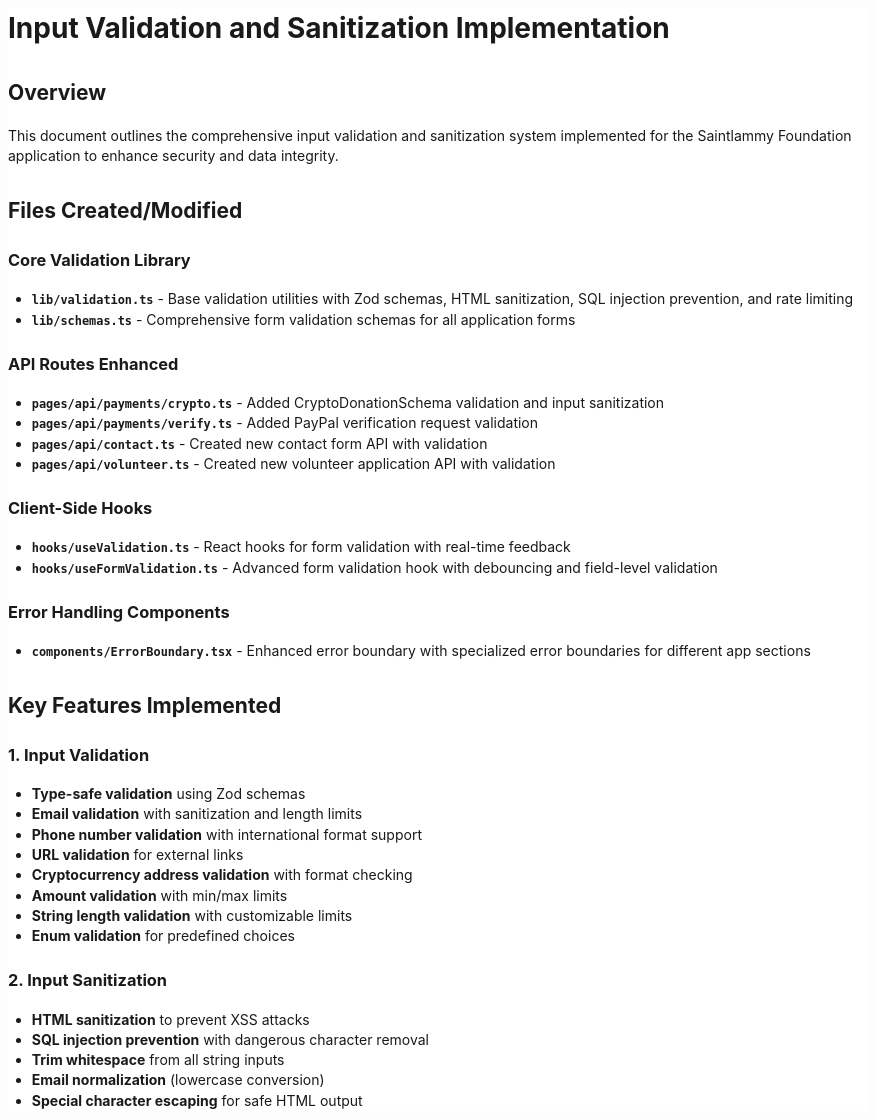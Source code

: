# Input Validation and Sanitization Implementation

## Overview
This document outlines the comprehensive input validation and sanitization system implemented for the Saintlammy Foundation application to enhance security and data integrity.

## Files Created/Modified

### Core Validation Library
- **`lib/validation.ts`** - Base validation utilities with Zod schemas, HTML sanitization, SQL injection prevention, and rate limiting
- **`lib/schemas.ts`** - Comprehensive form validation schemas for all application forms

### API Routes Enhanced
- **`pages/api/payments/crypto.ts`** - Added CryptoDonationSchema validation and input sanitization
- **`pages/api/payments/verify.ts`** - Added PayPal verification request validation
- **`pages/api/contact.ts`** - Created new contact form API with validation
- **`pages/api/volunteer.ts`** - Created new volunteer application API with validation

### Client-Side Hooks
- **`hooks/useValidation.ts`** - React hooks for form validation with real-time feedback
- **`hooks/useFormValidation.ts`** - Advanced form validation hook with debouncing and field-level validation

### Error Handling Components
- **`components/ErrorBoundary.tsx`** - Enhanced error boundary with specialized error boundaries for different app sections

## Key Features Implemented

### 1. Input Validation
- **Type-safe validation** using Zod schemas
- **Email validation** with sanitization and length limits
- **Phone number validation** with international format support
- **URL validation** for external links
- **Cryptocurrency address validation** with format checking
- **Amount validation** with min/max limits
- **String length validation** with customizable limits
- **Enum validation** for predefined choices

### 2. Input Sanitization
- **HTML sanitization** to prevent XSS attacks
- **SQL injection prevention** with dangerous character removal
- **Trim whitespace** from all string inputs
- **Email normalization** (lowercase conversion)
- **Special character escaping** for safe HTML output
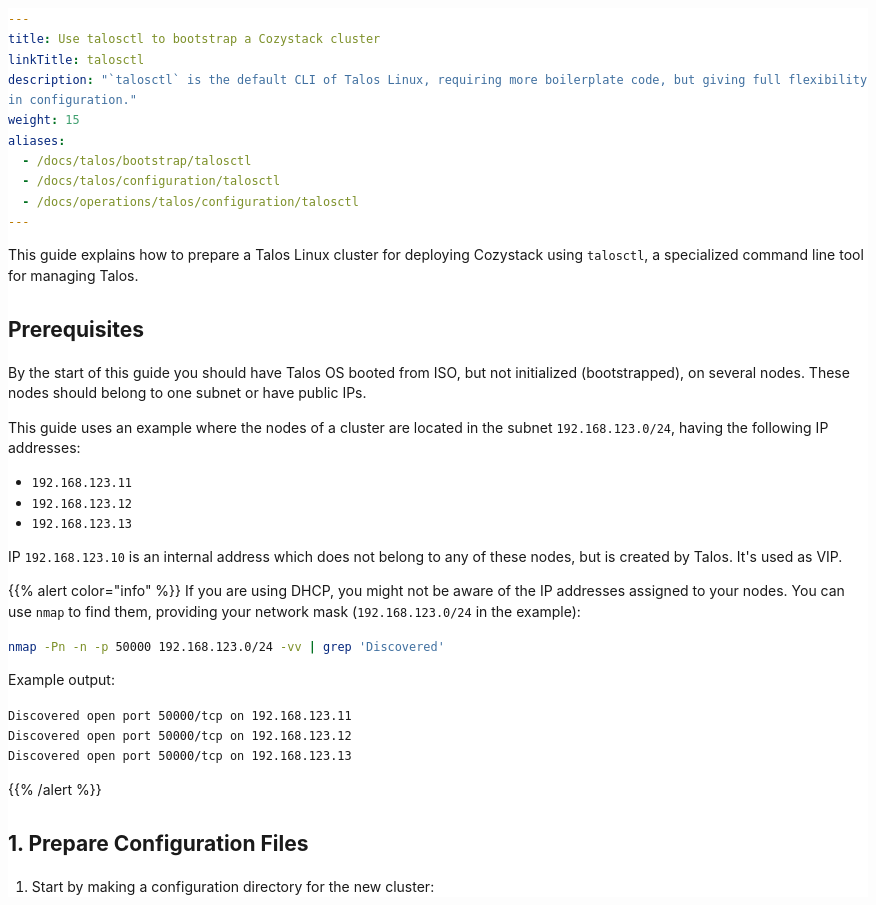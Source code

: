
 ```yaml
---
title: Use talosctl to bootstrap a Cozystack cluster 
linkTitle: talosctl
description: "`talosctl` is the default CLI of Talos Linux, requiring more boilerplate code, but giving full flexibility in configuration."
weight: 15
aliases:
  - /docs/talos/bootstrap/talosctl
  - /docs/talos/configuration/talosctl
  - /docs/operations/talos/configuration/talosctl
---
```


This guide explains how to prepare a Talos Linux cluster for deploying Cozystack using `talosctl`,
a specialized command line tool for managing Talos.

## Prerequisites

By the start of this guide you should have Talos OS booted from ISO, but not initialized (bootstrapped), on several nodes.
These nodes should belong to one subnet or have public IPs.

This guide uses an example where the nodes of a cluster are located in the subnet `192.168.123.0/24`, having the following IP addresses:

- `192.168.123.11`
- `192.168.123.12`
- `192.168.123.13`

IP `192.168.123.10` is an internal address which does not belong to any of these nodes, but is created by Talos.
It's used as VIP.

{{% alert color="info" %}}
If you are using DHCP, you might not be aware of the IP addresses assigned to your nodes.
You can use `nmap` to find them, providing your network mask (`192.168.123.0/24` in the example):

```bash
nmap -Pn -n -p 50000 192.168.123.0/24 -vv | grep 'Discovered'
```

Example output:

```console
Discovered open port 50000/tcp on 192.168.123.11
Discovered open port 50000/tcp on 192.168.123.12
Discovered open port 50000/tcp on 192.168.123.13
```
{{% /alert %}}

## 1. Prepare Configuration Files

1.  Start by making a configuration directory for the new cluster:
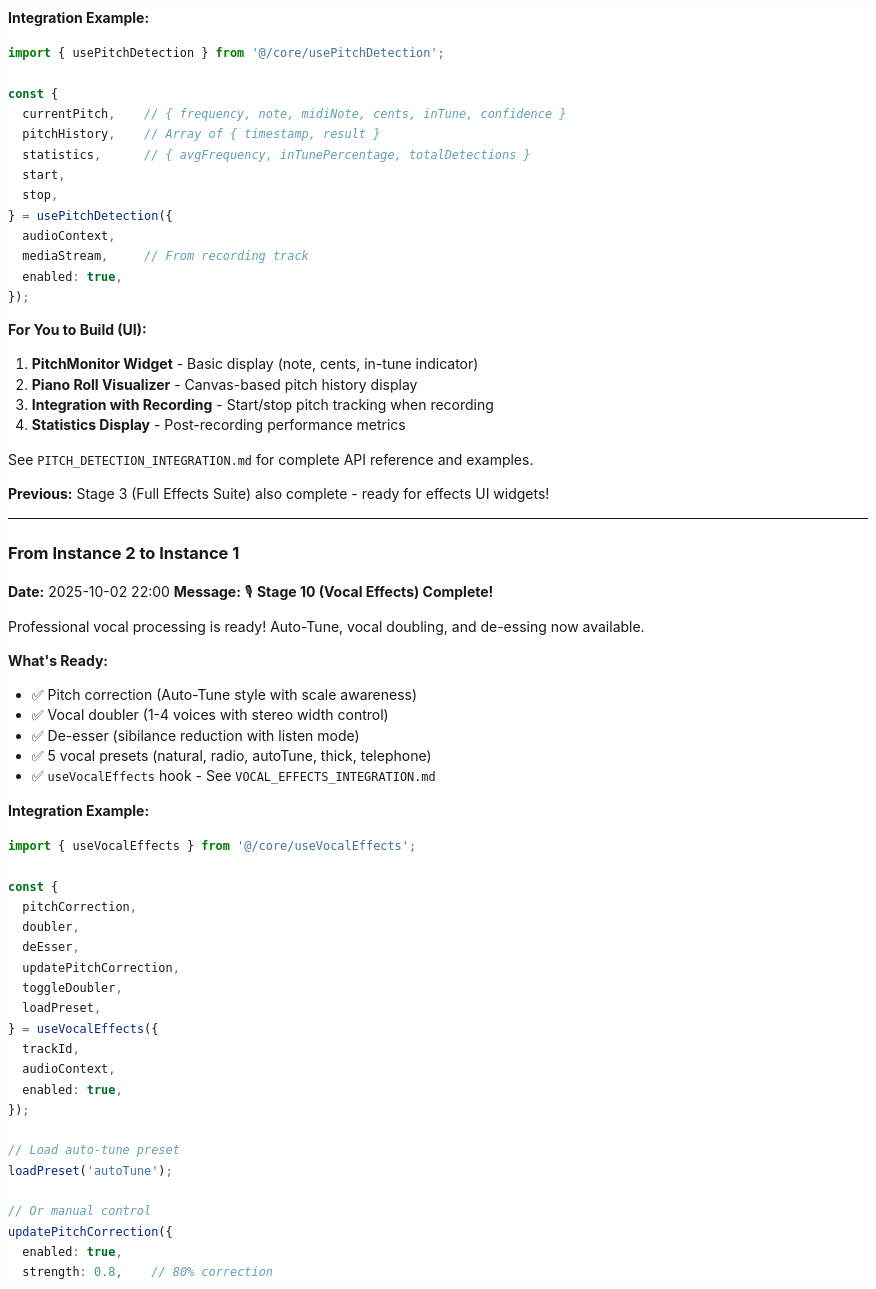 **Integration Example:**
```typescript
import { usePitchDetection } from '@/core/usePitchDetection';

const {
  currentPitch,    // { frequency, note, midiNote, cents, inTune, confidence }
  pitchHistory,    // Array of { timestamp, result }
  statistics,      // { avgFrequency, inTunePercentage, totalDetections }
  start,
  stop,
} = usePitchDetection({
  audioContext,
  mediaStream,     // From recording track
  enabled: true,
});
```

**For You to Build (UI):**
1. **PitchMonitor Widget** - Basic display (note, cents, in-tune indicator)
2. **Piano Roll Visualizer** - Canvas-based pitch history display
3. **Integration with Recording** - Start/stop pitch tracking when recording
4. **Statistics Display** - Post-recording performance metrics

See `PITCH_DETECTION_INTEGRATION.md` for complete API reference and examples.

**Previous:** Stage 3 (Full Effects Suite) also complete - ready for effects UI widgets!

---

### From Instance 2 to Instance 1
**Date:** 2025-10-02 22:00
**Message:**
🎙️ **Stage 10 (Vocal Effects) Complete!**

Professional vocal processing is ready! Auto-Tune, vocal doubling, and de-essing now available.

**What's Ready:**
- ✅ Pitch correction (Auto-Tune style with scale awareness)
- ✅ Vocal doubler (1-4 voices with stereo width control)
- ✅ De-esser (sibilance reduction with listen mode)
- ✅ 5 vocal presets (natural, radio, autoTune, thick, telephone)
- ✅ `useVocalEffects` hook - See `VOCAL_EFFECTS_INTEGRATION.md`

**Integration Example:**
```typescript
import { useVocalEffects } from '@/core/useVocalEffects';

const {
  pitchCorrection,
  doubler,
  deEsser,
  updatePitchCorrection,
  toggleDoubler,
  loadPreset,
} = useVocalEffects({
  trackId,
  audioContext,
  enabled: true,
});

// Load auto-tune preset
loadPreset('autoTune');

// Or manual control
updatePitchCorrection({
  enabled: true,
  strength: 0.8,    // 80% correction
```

> [EXERCISE]
Nothing but a number should be given: the tally of lines in the listing that contain "belong".

> [YOUR SOLUTION]
2